What to produce — Without any pictures, restate the full set of records below exactly.

>>>

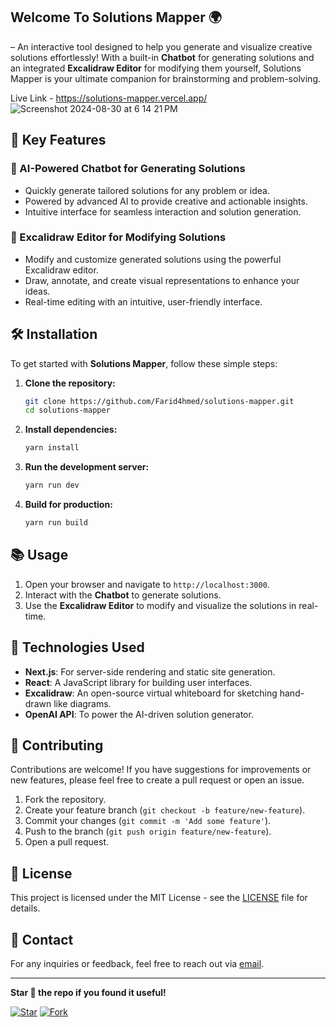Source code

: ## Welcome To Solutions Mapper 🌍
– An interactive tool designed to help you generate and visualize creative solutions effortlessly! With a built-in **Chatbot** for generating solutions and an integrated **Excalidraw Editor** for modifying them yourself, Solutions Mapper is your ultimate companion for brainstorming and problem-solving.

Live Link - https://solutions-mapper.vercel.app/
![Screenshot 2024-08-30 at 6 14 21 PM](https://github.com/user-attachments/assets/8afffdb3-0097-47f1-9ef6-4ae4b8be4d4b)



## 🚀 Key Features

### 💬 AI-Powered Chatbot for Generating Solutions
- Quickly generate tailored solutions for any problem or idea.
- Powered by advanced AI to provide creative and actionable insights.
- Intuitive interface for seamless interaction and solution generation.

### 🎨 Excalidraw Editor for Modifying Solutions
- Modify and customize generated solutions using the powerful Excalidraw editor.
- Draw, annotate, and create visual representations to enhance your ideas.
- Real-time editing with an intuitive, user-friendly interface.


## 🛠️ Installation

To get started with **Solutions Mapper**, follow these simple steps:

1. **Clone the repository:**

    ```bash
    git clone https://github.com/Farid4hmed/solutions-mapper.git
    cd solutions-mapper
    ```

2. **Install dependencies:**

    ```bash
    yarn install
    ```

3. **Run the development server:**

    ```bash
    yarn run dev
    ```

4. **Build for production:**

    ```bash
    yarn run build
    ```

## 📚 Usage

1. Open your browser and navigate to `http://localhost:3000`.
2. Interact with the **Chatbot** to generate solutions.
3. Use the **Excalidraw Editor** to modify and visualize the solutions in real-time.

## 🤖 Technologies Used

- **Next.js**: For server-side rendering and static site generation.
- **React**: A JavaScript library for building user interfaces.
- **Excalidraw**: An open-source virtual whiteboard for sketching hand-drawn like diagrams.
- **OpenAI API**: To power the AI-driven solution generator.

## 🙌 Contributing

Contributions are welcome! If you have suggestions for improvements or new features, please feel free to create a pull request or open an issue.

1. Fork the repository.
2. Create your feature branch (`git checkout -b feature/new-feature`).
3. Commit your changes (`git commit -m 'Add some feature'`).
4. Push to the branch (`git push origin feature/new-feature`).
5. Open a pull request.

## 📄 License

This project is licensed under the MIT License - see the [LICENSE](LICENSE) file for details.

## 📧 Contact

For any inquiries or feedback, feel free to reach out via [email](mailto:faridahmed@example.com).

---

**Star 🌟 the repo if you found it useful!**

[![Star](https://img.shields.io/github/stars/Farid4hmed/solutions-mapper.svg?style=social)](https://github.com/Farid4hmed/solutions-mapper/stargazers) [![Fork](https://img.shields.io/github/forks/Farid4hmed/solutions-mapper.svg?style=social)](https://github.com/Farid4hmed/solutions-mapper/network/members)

<<<

Completed exercise —
Source code

: ## Welcome To Solutions Mapper 🌍
– An interactive tool designed to help you generate and visualize creative solutions effortlessly! With a built-in **Chatbot** for generating solutions and an integrated **Excalidraw Editor** for modifying them yourself, Solutions Mapper is your ultimate companion for brainstorming and problem-solving.

Live Link - https://solutions-mapper.vercel.app/
![Screenshot 2024-08-30 at 6 14 21 PM](https://github.com/user-attachments/assets/8afffdb3-0097-47f1-9ef6-4ae4b8be4d4b)



## 🚀 Key Features

### 💬 AI-Powered Chatbot for Generating Solutions
- Quickly generate tailored solutions for any problem or idea.
- Powered by advanced AI to provide creative and actionable insights.
- Intuitive interface for seamless interaction and solution generation.

### 🎨 Excalidraw Editor for Modifying Solutions
- Modify and customize generated solutions using the powerful Excalidraw editor.
- Draw, annotate, and create visual representations to enhance your ideas.
- Real-time editing with an intuitive, user-friendly interface.


## 🛠️ Installation

To get started with **Solutions Mapper**, follow these simple steps:

1. **Clone the repository:**

    ```bash
    git clone https://github.com/Farid4hmed/solutions-mapper.git
    cd solutions-mapper
    ```

2. **Install dependencies:**

    ```bash
    yarn install
    ```

3. **Run the development server:**

    ```bash
    yarn run dev
    ```

4. **Build for production:**

    ```bash
    yarn run build
    ```

## 📚 Usage

1. Open your browser and navigate to `http://localhost:3000`.
2. Interact with the **Chatbot** to generate solutions.
3. Use the **Excalidraw Editor** to modify and visualize the solutions in real-time.

## 🤖 Technologies Used

- **Next.js**: For server-side rendering and static site generation.
- **React**: A JavaScript library for building user interfaces.
- **Excalidraw**: An open-source virtual whiteboard for sketching hand-drawn like diagrams.
- **OpenAI API**: To power the AI-driven solution generator.

## 🙌 Contributing

Contributions are welcome! If you have suggestions for improvements or new features, please feel free to create a pull request or open an issue.

1. Fork the repository.
2. Create your feature branch (`git checkout -b feature/new-feature`).
3. Commit your changes (`git commit -m 'Add some feature'`).
4. Push to the branch (`git push origin feature/new-feature`).
5. Open a pull request.

## 📄 License

This project is licensed under the MIT License - see the [LICENSE](LICENSE) file for details.

## 📧 Contact

For any inquiries or feedback, feel free to reach out via [email](mailto:faridahmed@example.com).

---

**Star 🌟 the repo if you found it useful!**

[![Star](https://img.shields.io/github/stars/Farid4hmed/solutions-mapper.svg?style=social)](https://github.com/Farid4hmed/solutions-mapper/stargazers) [![Fork](https://img.shields.io/github/forks/Farid4hmed/solutions-mapper.svg?style=social)](https://github.com/Farid4hmed/solutions-mapper/network/members)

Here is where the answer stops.